» **ASSIGNMENT**:
Lines from the line with "into the zone" to the line with "platform integrity tests" in the entries below, and only those, must be output exactly, with both ends included.
━━━ PROVIDED RECORDS ━━━
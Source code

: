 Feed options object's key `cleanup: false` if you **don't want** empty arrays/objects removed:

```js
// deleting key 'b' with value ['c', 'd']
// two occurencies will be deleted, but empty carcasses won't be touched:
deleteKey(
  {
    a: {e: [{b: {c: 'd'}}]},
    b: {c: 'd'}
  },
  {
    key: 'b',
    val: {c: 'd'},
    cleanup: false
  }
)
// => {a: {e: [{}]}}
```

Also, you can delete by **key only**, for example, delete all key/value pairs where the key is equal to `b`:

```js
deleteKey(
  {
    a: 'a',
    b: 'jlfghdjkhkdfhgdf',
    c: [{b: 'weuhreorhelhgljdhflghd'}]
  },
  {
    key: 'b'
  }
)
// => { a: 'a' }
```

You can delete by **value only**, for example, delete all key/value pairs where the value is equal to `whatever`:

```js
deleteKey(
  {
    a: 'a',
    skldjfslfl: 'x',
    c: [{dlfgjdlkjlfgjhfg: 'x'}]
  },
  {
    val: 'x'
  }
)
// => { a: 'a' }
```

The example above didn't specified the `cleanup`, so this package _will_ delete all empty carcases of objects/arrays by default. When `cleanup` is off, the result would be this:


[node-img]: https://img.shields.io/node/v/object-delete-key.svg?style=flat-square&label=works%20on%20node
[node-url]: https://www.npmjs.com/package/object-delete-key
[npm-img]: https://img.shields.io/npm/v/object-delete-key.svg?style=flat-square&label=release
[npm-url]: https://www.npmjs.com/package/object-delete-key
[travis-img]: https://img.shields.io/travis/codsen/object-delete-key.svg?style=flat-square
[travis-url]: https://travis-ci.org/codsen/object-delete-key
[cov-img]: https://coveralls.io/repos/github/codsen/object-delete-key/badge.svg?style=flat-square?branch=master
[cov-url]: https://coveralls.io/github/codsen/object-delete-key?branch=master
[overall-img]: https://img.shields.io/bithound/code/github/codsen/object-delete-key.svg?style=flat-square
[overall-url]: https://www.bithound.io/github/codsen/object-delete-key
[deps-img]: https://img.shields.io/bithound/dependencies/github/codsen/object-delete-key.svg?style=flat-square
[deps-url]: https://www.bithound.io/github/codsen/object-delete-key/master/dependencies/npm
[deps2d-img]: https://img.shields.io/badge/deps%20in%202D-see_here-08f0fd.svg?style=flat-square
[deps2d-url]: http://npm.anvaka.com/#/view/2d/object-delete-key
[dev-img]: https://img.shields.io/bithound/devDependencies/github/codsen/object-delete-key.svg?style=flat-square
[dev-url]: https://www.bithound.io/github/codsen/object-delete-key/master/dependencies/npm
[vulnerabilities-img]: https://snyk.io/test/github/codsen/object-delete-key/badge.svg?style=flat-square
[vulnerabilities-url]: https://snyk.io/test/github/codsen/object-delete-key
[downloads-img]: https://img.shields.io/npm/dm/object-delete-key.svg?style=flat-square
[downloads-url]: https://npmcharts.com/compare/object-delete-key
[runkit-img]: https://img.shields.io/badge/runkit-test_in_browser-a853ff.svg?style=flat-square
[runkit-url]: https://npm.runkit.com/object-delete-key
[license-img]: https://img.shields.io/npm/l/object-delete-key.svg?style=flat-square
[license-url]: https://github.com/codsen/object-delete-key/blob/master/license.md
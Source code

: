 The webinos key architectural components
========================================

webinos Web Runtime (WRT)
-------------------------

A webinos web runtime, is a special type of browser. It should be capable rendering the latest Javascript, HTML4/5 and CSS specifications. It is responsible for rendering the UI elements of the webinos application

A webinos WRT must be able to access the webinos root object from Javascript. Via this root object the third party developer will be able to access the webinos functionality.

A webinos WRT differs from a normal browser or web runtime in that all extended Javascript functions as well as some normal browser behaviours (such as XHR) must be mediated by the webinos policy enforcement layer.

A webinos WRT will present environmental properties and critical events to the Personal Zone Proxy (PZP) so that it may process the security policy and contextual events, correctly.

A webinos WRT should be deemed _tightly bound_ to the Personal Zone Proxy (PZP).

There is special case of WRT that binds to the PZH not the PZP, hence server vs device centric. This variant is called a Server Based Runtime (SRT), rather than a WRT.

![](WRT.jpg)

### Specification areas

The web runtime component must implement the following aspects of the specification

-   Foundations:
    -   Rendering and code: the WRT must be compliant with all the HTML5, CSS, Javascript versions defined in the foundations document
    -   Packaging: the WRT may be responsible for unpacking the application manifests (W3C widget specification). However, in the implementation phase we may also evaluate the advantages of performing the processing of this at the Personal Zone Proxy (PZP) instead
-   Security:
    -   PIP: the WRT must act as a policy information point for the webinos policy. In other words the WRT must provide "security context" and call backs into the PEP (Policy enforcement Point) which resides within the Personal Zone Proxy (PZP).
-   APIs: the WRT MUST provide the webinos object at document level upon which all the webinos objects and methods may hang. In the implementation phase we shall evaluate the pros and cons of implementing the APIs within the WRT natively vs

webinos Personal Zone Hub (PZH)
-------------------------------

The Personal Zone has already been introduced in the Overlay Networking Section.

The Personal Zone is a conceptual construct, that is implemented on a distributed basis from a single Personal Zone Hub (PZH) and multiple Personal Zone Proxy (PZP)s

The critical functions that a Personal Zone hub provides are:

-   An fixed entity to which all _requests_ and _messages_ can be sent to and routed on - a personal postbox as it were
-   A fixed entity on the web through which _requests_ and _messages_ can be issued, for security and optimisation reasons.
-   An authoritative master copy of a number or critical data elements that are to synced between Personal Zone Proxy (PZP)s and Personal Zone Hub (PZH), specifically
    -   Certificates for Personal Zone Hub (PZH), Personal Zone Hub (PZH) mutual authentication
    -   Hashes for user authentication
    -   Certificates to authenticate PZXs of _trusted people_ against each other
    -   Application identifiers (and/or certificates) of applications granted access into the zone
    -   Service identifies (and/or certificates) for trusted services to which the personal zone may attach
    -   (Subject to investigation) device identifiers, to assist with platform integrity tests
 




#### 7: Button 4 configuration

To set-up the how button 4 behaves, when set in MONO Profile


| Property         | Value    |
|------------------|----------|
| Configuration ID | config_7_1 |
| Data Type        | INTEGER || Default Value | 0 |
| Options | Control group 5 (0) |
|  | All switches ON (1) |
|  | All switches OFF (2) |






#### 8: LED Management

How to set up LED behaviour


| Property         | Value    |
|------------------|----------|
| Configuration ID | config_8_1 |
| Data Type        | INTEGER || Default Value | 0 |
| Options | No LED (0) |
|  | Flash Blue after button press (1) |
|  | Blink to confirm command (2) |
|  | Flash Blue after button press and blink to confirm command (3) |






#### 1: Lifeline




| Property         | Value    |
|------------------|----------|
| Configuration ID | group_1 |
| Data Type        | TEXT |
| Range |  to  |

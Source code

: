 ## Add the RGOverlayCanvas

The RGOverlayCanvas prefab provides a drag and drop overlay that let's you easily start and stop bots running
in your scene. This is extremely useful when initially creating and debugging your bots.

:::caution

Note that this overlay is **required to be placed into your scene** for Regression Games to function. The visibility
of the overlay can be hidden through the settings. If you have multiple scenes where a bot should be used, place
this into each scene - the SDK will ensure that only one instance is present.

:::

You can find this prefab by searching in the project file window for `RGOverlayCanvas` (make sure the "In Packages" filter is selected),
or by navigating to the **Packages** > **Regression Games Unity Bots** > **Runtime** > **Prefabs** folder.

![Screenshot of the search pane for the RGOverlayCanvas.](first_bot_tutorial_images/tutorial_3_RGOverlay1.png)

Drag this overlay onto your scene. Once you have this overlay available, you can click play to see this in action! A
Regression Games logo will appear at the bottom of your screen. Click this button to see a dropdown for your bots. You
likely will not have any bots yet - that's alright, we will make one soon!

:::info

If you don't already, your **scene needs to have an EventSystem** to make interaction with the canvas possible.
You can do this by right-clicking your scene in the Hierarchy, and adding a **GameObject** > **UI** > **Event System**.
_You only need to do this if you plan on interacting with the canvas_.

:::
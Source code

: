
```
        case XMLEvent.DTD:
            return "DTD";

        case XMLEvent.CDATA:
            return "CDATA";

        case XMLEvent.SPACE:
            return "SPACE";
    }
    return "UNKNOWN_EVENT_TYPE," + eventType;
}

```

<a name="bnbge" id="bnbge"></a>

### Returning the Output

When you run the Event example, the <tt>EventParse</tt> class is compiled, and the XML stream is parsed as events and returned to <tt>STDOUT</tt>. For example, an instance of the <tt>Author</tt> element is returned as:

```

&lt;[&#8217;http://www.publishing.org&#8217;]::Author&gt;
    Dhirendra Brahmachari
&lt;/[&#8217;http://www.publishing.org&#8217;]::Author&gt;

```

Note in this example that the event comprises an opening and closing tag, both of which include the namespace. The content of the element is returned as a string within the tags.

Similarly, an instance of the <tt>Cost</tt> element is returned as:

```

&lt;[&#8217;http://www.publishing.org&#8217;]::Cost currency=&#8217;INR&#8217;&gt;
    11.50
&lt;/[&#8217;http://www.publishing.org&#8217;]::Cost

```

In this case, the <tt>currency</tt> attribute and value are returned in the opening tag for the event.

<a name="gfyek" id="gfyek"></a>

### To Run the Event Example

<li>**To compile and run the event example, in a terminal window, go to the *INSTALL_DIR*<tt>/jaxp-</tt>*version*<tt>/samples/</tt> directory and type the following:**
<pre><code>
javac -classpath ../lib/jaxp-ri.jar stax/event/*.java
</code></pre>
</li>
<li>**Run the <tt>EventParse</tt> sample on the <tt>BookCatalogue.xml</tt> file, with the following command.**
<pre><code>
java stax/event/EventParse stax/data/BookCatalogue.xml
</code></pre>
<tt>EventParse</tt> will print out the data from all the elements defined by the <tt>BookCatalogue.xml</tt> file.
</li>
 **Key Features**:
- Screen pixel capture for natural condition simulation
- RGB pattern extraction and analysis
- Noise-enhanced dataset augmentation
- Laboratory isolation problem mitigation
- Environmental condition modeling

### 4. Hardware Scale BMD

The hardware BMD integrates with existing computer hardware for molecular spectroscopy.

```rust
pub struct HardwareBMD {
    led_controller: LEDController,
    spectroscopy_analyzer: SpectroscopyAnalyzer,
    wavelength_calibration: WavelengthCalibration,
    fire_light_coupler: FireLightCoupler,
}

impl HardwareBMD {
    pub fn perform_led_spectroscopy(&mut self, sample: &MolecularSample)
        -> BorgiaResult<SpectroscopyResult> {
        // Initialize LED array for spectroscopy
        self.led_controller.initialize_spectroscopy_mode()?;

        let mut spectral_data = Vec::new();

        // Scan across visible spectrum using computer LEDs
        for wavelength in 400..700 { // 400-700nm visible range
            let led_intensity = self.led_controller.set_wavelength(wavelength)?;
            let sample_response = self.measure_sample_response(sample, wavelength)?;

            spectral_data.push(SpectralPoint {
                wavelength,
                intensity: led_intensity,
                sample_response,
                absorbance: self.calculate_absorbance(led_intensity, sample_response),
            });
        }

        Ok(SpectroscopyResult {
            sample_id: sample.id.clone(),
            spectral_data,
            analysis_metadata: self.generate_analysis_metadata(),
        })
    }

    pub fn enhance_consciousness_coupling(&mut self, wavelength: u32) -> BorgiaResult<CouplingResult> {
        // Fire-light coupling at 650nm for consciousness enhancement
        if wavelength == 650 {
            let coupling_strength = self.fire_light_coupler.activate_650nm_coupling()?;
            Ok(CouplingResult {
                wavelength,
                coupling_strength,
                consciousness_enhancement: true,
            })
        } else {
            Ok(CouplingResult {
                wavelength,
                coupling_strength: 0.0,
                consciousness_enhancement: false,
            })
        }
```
━━━
» **SOLUTION TO THIS EXERCISE**:
    -   Application identifiers (and/or certificates) of applications granted access into the zone
    -   Service identifies (and/or certificates) for trusted services to which the personal zone may attach
    -   (Subject to investigation) device identifiers, to assist with platform integrity tests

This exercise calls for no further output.